WORK INSTRUCTIONS
Please copy each line of the records below that includes the word "information".

DATASET EXCERPTS
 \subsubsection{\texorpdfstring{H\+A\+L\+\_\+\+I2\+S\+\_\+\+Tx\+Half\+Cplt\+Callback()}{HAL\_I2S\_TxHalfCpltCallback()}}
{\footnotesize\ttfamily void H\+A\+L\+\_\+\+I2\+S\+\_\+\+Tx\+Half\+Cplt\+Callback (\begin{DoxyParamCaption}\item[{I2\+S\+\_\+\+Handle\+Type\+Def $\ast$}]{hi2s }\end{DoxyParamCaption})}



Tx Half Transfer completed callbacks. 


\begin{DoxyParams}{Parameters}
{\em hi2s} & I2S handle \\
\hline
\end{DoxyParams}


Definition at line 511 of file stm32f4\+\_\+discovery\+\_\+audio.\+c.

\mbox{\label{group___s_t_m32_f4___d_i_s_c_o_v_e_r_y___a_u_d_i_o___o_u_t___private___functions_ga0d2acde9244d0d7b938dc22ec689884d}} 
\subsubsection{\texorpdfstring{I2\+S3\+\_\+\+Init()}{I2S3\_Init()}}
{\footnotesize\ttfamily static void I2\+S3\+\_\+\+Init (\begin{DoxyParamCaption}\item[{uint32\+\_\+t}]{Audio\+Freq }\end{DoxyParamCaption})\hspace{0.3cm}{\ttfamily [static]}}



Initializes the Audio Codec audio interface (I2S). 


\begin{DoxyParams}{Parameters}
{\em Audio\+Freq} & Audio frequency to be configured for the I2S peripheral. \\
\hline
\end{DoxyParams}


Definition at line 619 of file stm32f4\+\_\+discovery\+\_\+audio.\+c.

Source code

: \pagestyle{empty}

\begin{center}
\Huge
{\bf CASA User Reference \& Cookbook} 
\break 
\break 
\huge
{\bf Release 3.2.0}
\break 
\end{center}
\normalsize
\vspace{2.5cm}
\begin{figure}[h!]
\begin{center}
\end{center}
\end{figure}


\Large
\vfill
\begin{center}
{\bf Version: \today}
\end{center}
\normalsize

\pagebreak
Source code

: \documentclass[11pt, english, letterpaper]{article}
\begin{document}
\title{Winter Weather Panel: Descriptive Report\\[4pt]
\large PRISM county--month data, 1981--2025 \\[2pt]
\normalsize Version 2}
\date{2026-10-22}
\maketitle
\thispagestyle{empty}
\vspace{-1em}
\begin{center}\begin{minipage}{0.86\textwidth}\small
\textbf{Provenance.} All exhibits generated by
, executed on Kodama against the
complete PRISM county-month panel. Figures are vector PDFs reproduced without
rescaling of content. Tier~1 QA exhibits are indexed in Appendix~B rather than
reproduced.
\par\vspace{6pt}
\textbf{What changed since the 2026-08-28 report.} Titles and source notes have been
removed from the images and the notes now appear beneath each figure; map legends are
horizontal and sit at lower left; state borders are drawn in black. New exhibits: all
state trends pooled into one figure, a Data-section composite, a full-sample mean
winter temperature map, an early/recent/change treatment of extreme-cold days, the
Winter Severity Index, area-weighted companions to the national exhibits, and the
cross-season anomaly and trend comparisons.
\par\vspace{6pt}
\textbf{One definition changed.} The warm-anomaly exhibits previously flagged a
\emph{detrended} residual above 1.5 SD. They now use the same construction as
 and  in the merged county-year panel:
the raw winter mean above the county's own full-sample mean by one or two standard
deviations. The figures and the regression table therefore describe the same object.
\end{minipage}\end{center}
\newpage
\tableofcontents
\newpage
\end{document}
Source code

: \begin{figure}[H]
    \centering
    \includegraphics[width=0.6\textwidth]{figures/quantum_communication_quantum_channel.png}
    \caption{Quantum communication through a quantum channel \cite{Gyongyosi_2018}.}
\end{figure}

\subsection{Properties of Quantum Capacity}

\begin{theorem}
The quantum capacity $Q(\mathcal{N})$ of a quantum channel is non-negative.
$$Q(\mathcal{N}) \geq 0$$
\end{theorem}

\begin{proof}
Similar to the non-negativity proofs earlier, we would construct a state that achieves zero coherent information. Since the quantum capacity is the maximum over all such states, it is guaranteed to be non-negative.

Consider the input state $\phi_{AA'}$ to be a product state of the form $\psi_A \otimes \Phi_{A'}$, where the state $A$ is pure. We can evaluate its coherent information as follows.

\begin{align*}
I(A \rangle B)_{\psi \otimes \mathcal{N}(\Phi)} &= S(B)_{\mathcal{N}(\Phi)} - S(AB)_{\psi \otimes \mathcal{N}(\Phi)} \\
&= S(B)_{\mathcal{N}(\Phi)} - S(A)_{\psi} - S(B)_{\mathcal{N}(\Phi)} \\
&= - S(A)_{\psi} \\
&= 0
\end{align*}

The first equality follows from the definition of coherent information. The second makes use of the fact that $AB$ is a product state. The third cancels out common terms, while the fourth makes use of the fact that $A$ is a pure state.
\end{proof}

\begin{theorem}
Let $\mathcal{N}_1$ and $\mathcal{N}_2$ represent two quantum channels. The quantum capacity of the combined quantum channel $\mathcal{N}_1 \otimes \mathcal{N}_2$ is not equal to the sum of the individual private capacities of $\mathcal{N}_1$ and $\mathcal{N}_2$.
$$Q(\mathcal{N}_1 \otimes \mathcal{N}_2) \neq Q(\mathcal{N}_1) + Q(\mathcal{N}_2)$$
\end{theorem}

RESPONSE AREA
Similar to the non-negativity proofs earlier, we would construct a state that achieves zero coherent information. Since the quantum capacity is the maximum over all such states, it is guaranteed to be non-negative.
Consider the input state $\phi_{AA'}$ to be a product state of the form $\psi_A \otimes \Phi_{A'}$, where the state $A$ is pure. We can evaluate its coherent information as follows.
The first equality follows from the definition of coherent information. The second makes use of the fact that $AB$ is a product state. The third cancels out common terms, while the fourth makes use of the fact that $A$ is a pure state.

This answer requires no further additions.